Line filter on the word "documentclass": copy each matching line from the entries.

(SUPPLIED ENTRIES begins)

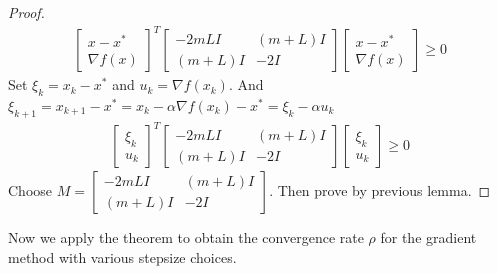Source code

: \documentclass[11pt]{elegantbook}
\begin{document}
\begin{proof}
\begin{equation}
    \begin{aligned}
        \begin{bmatrix}
            x-x^*\\
            \nabla f(x)
        \end{bmatrix}^T
        \begin{bmatrix}
            -2mLI&	(m+L)I\\
            (m+L)I	&-2I
        \end{bmatrix}
        \begin{bmatrix}
            x-x^*\\
            \nabla f(x)
        \end{bmatrix}\geq 0
    \end{aligned}
    \nonumber
\end{equation}
Set $\xi_k=x_k-x^*$ and $u_k=\nabla f(x_k)$. And $\xi_{k+1}=x_{k+1}-x^*=x_k-\alpha \nabla f(x_k)-x^*=\xi_k-\alpha u_k$
\begin{equation}
    \begin{aligned}
        \begin{bmatrix}
            \xi_k\\
            u_k
        \end{bmatrix}^T
        \begin{bmatrix}
            -2mLI&	(m+L)I\\
            (m+L)I	&-2I
        \end{bmatrix}
        \begin{bmatrix}
            \xi_k\\
            u_k
        \end{bmatrix}\geq 0
    \end{aligned}
    \nonumber
\end{equation}
Choose $M=\begin{bmatrix}
    -2mLI&	(m+L)I\\
    (m+L)I	&-2I
\end{bmatrix}$. Then prove by previous lemma.
\end{proof}

Now we apply the theorem to obtain the convergence rate $\rho$ for the gradient method with various stepsize choices.
\end{document}
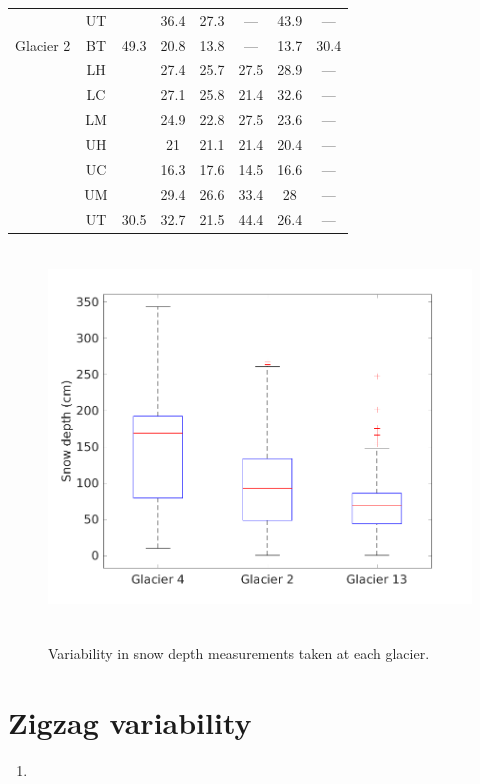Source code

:\documentclass[12pt]{article}
\begin{document}
\begin{table}[]
\begin{tabular}{cccccccc}
 & UT &  & 36.4 & 27.3 & --- & 43.9 & --- \\
\multirow{-8}{*}{Glacier 2} & BT & \multirow{-8}{*}{49.3} & 20.8 & 13.8 & --- & 13.7 & 30.4 \\
\rowcolor[HTML]{EFEFEF} 
\cellcolor[HTML]{EFEFEF} & LH & \cellcolor[HTML]{EFEFEF} & 27.4 & 25.7 & 27.5 & 28.9 & --- \\
\rowcolor[HTML]{EFEFEF} 
\cellcolor[HTML]{EFEFEF} & LC & \cellcolor[HTML]{EFEFEF} & 27.1 & 25.8 & 21.4 & 32.6 & --- \\
\rowcolor[HTML]{EFEFEF} 
\cellcolor[HTML]{EFEFEF} & LM & \cellcolor[HTML]{EFEFEF} & 24.9 & 22.8 & 27.5 & 23.6 & --- \\
\rowcolor[HTML]{EFEFEF} 
\cellcolor[HTML]{EFEFEF} & UH & \cellcolor[HTML]{EFEFEF} & 21 & 21.1 & 21.4 & 20.4 & --- \\
\rowcolor[HTML]{EFEFEF} 
\cellcolor[HTML]{EFEFEF} & UC & \cellcolor[HTML]{EFEFEF} & 16.3 & 17.6 & 14.5 & 16.6 & --- \\
\rowcolor[HTML]{EFEFEF} 
\cellcolor[HTML]{EFEFEF} & UM & \cellcolor[HTML]{EFEFEF} & 29.4 & 26.6 & 33.4 & 28 & --- \\
\rowcolor[HTML]{EFEFEF} 
\multirow{-7}{*}{\cellcolor[HTML]{EFEFEF}Glacier 13} & UT & \multirow{-7}{*}{\cellcolor[HTML]{EFEFEF}30.5} & 32.7 & 21.5 & 44.4 & 26.4 & ---
\end{tabular}
\end{table}

{
\begin{figure} 
\centering
	\includegraphics[height = 10cm]{box_depth.png}\\
	\caption{Variability in snow depth measurements taken at each glacier.}
	\label{fig:box_depth}
\end{figure}
}

\section{Zigzag variability}











\begin{enumerate}
\item 
\end{enumerate}
\end{document}
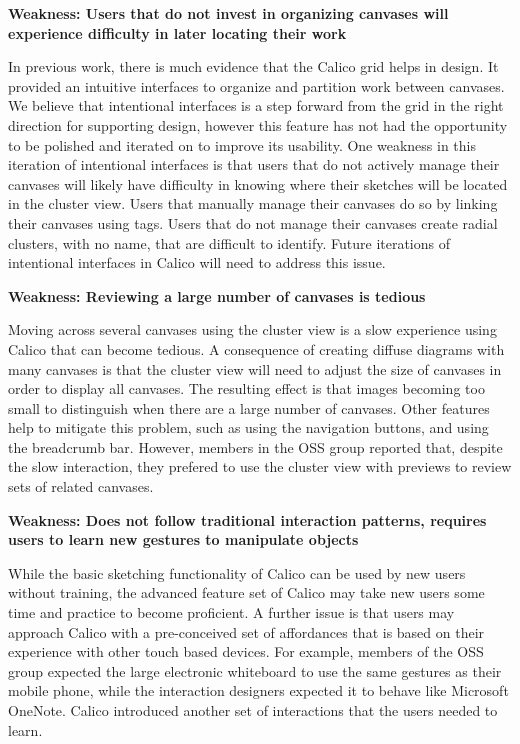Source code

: 

\textbf{Weakness: Users that do not invest in organizing canvases will experience difficulty in later locating their work}

In previous work, there is much evidence that the Calico grid helps in design. It provided an intuitive interfaces to organize and partition work between canvases. We believe that  intentional interfaces is a step forward from the grid in the right direction for supporting design, however this feature has not had the opportunity to be polished and iterated on to improve its usability. One weakness in this iteration of intentional interfaces is that users that do not actively manage their canvases will likely have difficulty in knowing where their sketches will be located in the cluster view. Users that manually manage their canvases do so by linking their canvases using tags. Users that do not manage their canvases create radial clusters, with no name, that are difficult to identify. Future iterations of intentional interfaces in Calico will need to address this issue.

\textbf{Weakness: Reviewing a large number of canvases is tedious}

Moving across several canvases using the cluster view is a slow experience using Calico that can become tedious. A consequence of creating diffuse diagrams with many canvases is that the cluster view will need to adjust the size of canvases in order to display all canvases. The resulting effect is that images becoming too small to distinguish when there are a large number of canvases. Other features help to mitigate this problem, such as using the navigation buttons, and using the breadcrumb bar. However, members in the OSS group reported that, despite the slow interaction, they prefered to use the cluster view with previews to review sets of related canvases.


\textbf{Weakness: Does not follow traditional interaction patterns, requires users to learn new gestures to manipulate objects}

While the basic sketching functionality of Calico can be used by new users without training, the advanced feature set of Calico may take new users some time and practice to become proficient. A further issue is that users may approach Calico with a pre-conceived set of affordances that is based on their experience with other touch based devices. For example, members of the OSS group expected the large electronic whiteboard to use the same gestures as their mobile phone, while the interaction designers expected it to behave like Microsoft OneNote. Calico introduced another set of interactions that the users needed to learn.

(SUPPLIED ENTRIES ends)

■ OUTPUT FOR THIS TASK:
: \documentclass[11pt]{elegantbook}
:\documentclass[12pt]{article}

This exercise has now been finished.